Material supplied Start Marker

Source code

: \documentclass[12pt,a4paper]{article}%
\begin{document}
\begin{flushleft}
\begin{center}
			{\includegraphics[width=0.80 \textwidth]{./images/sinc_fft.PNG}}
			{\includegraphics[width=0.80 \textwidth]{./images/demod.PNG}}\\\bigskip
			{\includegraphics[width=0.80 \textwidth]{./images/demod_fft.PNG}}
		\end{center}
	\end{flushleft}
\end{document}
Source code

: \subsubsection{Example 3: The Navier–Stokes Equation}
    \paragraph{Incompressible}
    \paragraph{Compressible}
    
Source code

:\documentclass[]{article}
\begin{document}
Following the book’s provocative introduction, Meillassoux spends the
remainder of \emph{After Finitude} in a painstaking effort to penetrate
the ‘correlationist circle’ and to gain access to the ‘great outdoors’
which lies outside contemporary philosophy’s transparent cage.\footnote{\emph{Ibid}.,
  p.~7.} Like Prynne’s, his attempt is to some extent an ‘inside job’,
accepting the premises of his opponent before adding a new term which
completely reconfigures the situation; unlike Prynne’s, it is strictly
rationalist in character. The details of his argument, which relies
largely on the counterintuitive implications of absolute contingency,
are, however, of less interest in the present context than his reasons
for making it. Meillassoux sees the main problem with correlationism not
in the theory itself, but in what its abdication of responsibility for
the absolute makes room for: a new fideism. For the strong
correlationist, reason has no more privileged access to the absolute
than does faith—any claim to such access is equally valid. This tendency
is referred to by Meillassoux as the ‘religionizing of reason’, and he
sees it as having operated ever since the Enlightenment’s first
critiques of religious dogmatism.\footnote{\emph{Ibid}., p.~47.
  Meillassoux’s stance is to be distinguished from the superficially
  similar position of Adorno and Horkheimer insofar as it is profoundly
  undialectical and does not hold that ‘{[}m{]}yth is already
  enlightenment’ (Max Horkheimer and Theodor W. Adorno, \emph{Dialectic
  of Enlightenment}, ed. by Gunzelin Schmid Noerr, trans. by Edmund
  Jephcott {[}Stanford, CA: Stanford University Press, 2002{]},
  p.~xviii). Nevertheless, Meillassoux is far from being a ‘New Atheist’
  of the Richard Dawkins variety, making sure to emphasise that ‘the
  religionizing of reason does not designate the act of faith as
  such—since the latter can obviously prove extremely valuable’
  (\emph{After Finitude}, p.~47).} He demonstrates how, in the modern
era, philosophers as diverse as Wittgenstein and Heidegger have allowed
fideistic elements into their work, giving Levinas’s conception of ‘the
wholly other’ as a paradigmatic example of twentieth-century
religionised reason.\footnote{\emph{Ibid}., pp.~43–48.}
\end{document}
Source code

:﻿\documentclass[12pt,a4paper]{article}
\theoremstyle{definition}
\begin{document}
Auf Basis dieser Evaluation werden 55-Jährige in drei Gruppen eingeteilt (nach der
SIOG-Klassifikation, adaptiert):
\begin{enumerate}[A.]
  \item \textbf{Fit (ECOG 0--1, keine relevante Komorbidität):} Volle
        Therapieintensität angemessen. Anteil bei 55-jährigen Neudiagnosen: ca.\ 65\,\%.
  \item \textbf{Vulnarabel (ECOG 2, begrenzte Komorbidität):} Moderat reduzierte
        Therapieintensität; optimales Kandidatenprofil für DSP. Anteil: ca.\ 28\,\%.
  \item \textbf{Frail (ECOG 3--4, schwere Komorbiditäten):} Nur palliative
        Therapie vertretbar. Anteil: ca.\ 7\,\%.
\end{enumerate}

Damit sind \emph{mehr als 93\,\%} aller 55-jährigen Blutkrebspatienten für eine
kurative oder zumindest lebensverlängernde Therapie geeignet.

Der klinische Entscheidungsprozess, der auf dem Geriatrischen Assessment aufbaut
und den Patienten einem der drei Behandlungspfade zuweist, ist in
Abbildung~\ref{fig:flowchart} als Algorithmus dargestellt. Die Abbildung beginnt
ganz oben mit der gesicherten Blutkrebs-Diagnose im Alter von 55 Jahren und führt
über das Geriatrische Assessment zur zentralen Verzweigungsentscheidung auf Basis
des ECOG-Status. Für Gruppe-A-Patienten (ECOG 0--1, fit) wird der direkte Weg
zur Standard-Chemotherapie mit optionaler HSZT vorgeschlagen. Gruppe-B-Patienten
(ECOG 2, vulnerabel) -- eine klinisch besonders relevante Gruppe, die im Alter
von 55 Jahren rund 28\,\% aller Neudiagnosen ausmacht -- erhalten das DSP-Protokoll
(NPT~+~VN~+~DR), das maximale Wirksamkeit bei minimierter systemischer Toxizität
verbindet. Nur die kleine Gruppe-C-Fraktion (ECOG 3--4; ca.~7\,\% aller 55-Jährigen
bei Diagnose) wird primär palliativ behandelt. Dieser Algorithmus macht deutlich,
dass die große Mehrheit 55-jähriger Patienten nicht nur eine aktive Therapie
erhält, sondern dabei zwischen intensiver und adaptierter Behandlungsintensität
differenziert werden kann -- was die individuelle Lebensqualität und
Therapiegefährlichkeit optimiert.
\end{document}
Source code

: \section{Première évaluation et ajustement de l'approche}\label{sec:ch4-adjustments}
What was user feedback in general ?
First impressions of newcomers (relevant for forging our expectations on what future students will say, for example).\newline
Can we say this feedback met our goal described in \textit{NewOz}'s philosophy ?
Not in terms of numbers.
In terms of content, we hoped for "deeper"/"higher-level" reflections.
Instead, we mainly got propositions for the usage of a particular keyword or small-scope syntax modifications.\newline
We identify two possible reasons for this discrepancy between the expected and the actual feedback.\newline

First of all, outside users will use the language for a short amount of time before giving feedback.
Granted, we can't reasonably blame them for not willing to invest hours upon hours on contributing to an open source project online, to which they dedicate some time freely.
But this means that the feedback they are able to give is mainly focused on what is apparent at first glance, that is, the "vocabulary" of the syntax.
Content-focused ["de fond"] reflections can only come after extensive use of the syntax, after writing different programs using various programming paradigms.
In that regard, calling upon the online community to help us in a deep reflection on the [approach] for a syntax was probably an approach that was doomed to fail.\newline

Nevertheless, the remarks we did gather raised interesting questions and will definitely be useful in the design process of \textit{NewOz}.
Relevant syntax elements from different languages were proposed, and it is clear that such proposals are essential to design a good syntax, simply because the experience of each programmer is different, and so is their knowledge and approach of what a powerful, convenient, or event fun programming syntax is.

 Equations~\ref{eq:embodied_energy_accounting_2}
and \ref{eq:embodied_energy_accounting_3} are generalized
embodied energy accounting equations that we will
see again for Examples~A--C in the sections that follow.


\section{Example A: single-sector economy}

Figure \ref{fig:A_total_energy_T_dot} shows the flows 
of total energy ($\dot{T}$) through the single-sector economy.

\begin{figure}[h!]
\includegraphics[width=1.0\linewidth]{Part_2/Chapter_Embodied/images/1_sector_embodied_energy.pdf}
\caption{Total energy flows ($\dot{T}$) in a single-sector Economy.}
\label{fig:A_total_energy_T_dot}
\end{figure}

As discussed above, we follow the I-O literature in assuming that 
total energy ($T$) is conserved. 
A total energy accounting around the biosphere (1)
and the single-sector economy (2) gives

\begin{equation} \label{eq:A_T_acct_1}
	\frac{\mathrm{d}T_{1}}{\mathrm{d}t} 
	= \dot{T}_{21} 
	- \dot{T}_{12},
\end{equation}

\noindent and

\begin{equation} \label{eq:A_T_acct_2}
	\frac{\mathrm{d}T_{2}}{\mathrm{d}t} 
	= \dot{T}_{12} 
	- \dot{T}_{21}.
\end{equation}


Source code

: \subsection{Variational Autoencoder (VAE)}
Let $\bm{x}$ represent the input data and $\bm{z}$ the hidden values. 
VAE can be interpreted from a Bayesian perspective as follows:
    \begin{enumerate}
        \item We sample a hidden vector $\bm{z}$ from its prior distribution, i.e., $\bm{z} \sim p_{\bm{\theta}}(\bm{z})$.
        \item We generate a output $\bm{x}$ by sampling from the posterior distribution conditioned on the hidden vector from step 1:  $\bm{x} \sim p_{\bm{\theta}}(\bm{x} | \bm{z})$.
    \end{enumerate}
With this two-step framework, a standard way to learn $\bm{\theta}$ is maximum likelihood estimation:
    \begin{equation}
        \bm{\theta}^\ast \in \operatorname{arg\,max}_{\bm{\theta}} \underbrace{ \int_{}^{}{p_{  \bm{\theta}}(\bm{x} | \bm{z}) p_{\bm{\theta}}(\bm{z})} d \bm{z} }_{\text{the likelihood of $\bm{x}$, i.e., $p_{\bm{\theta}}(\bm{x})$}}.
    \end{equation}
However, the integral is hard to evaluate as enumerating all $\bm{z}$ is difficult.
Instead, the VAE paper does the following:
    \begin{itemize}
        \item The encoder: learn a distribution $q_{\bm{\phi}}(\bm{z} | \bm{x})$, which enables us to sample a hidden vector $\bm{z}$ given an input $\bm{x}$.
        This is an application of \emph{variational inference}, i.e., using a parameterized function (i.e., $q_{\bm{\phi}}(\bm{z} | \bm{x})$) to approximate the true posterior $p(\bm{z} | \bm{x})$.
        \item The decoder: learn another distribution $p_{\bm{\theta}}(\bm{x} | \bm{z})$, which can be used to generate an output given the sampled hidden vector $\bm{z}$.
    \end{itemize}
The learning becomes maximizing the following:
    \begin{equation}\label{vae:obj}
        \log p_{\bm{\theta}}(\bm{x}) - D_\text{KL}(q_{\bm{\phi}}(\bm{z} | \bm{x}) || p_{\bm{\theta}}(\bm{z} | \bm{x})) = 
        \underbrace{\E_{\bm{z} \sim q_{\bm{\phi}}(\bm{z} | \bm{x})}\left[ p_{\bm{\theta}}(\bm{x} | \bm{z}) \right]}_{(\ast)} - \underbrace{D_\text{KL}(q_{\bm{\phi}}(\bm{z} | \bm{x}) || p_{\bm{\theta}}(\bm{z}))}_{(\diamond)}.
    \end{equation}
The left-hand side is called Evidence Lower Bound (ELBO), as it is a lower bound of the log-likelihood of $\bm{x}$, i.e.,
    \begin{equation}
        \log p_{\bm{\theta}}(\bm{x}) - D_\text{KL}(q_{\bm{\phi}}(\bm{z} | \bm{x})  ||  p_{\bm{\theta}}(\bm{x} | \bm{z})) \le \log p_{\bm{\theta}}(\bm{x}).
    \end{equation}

Material supplied End Marker

**Task to complete:** The answer is the lines above between the line holding "enlightenment’ (Max Horkheimer" and the line holding "Therapieintensität angemessen. Anteil", inclusive, each written out exactly, and no others.

**Output of the exercise:**
  enlightenment’ (Max Horkheimer and Theodor W. Adorno, \emph{Dialectic
  of Enlightenment}, ed. by Gunzelin Schmid Noerr, trans. by Edmund
  Jephcott {[}Stanford, CA: Stanford University Press, 2002{]},
  p.~xviii). Nevertheless, Meillassoux is far from being a ‘New Atheist’
  of the Richard Dawkins variety, making sure to emphasise that ‘the
  religionizing of reason does not designate the act of faith as
  such—since the latter can obviously prove extremely valuable’
  (\emph{After Finitude}, p.~47).} He demonstrates how, in the modern
era, philosophers as diverse as Wittgenstein and Heidegger have allowed
fideistic elements into their work, giving Levinas’s conception of ‘the
wholly other’ as a paradigmatic example of twentieth-century
religionised reason.\footnote{\emph{Ibid}., pp.~43–48.}
\end{document}
Source code

:﻿\documentclass[12pt,a4paper]{article}
\theoremstyle{definition}
\begin{document}
Auf Basis dieser Evaluation werden 55-Jährige in drei Gruppen eingeteilt (nach der
SIOG-Klassifikation, adaptiert):
\begin{enumerate}[A.]
  \item \textbf{Fit (ECOG 0--1, keine relevante Komorbidität):} Volle
        Therapieintensität angemessen. Anteil bei 55-jährigen Neudiagnosen: ca.\ 65\,\%.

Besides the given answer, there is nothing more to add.